Prima tessera di un mosaico ricco e articolato che ha subi'to notevoli trasformazioni nel tempo, nel 1600 la famiglia Pizzardi, divenutane proprietaria, fa costruire un grande palazzo e da quel momento inizia una forte espansione industriale, commerciale e dell'edificato che continuera' fino ai giorni nostri.

Il connubio tra l'aspetto produttivo e quello edilizio insieme alle qualita' ambientali e storiche del luogo hanno costituito il punto di partenza di un complesso lavoro di recupero che non si e' limitato a una generica conservazione dell'ambiente, ma ha messo in atto un programma di intervento in cui i meccanismi economici delle attivita' si legano alla residenza e restituiscono a essa un'identita' nuova, viva, generata dall'interrelazione reciproca e dal connubio "lavoro e residenza".

Il complesso architettonico e' costituito da quattro corpi di fabbrica, originariamente adibiti a uffici, riconvertiti a seguito della ristrutturazione di un altro edificio, sempre appartenente allo stesso comparto.

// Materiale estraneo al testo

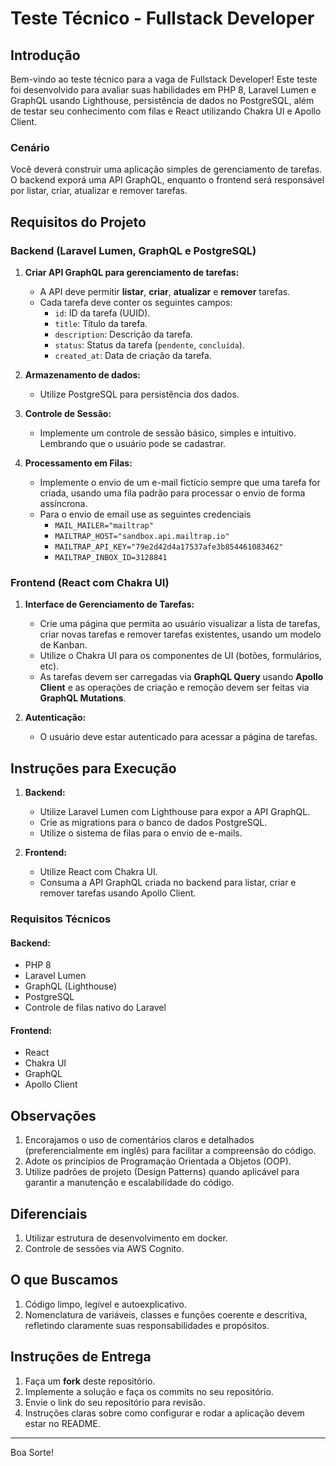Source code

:# Teste Técnico - Fullstack Developer

## Introdução

Bem-vindo ao teste técnico para a vaga de Fullstack Developer! Este teste foi desenvolvido para avaliar suas habilidades em PHP 8, Laravel Lumen e GraphQL usando Lighthouse, persistência de dados no PostgreSQL, além de testar seu conhecimento com filas e React utilizando Chakra UI e Apollo Client.

### Cenário

Você deverá construir uma aplicação simples de gerenciamento de tarefas. O backend exporá uma API GraphQL, enquanto o frontend será responsável por listar, criar, atualizar e remover tarefas.

## Requisitos do Projeto

### Backend (Laravel Lumen, GraphQL e PostgreSQL)

1. **Criar API GraphQL para gerenciamento de tarefas:**

   - A API deve permitir **listar**, **criar**, **atualizar** e **remover** tarefas.
   - Cada tarefa deve conter os seguintes campos:
     - `id`: ID da tarefa (UUID).
     - `title`: Título da tarefa.
     - `description`: Descrição da tarefa.
     - `status`: Status da tarefa (`pendente`, `concluída`).
     - `created_at`: Data de criação da tarefa.

2. **Armazenamento de dados:**

   - Utilize PostgreSQL para persistência dos dados.

3. **Controle de Sessão:**

   - Implemente um controle de sessão básico, simples e intuitivo. Lembrando que o usuário pode se cadastrar.

4. **Processamento em Filas:**

   - Implemente o envio de um e-mail fictício sempre que uma tarefa for criada, usando uma fila padrão para processar o envio de forma assíncrona.
   - Para o envio de email use as seguintes credenciais
      - `MAIL_MAILER="mailtrap"`
      - `MAILTRAP_HOST="sandbox.api.mailtrap.io"`
      - `MAILTRAP_API_KEY="79e2d42d4a17537afe3b854461083462"`
      - `MAILTRAP_INBOX_ID=3128841`

### Frontend (React com Chakra UI)

1. **Interface de Gerenciamento de Tarefas:**

   - Crie uma página que permita ao usuário visualizar a lista de tarefas, criar novas tarefas e remover tarefas existentes, usando um modelo de Kanban.
   - Utilize o Chakra UI para os componentes de UI (botões, formulários, etc).
   - As tarefas devem ser carregadas via **GraphQL Query** usando **Apollo Client** e as operações de criação e remoção devem ser feitas via **GraphQL Mutations**.

2. **Autenticação:**

   - O usuário deve estar autenticado para acessar a página de tarefas.

## Instruções para Execução

1. **Backend:**

   - Utilize Laravel Lumen com Lighthouse para expor a API GraphQL.
   - Crie as migrations para o banco de dados PostgreSQL.
   - Utilize o sistema de filas para o envio de e-mails.

2. **Frontend:**

   - Utilize React com Chakra UI.
   - Consuma a API GraphQL criada no backend para listar, criar e remover tarefas usando Apollo Client.

### Requisitos Técnicos

#### Backend:
  - PHP 8
  - Laravel Lumen
  - GraphQL (Lighthouse)
  - PostgreSQL
  - Controle de filas nativo do Laravel

#### Frontend:
  - React
  - Chakra UI
  - GraphQL 
  - Apollo Client

## Observações

1. Encorajamos o uso de comentários claros e detalhados (preferencialmente em inglês) para facilitar a compreensão do código.
2. Adote os princípios de Programação Orientada a Objetos (OOP).
3. Utilize padrões de projeto (Design Patterns) quando aplicável para garantir a manutenção e escalabilidade do código.


## Diferenciais

1. Utilizar estrutura de desenvolvimento em docker.
2. Controle de sessões via AWS Cognito.


## O que Buscamos

1. Código limpo, legível e autoexplicativo.
2. Nomenclatura de variáveis, classes e funções coerente e descritiva, refletindo claramente suas responsabilidades e propósitos.

## Instruções de Entrega

1. Faça um **fork** deste repositório.
2. Implemente a solução e faça os commits no seu repositório.
3. Envie o link do seu repositório para revisão.
4. Instruções claras sobre como configurar e rodar a aplicação devem estar no README.

---

Boa Sorte!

Il lavoro di recupero e' consistito essenzialmente nel realizzare una serie di interventi rivolti a conservare l'organismo edilizio e ad assicurarne la funzionalita' mediante un insieme sistematico di opere che, nel rispetto degli elementi tipologici, formali e strutturali dell'organismo stesso, ne consentano nuove destinazioni d'uso compatibili.

Tali interventi si sono concretizzati tramite un'operazione di consolidamento delle strutture esistenti, successivo rifacimento delle parti ammalorate, sottomurazioni e bonifica di alcune porzioni seminterrate, il rifacimento delle coperture tramite strutture lignee che hanno permesso l'utilizzo del secondo piano e la realizzazione di un sistema di percorsi che oltre a ridefinire un nuovo ordine di accessi e collegamenti alle varie quote e tra i diversi blocchi ne reinterpreta le relazioni e le connessioni a scala urbana in quanto configura uno spazio che non e' fine a se stesso ma parte integrante della citta' attraverso la rete di portici, gallerie e piazze che sono i protagonisti della scena urbana.

L'aspetto esterno degli edifici tiene conto di un attento studio tipologico e restituisce un linguaggio rispettoso del carattere storico tramite l'uso di modanature, cornici, fregi e serramenti al fine di ripristinare il carattere autentico dei luoghi senza tralasciare elementi apparentemente meno importanti o minori, come le pavimentazioni in listelli di cotto, gli elementi d'arredo, la coloritura secondo tinte e materiali tradizionali e il dato funzionale: quello legato ai parcheggi sia esterni su fronte strada che interrati.

Le funzioni espletate sono dunque molteplici grazie alla presenza dei commercianti al piano terra e delle residenze al primo e secondo piano, operando in questo sistema di equilibri un rigore che esplicita accuratezza e ordine.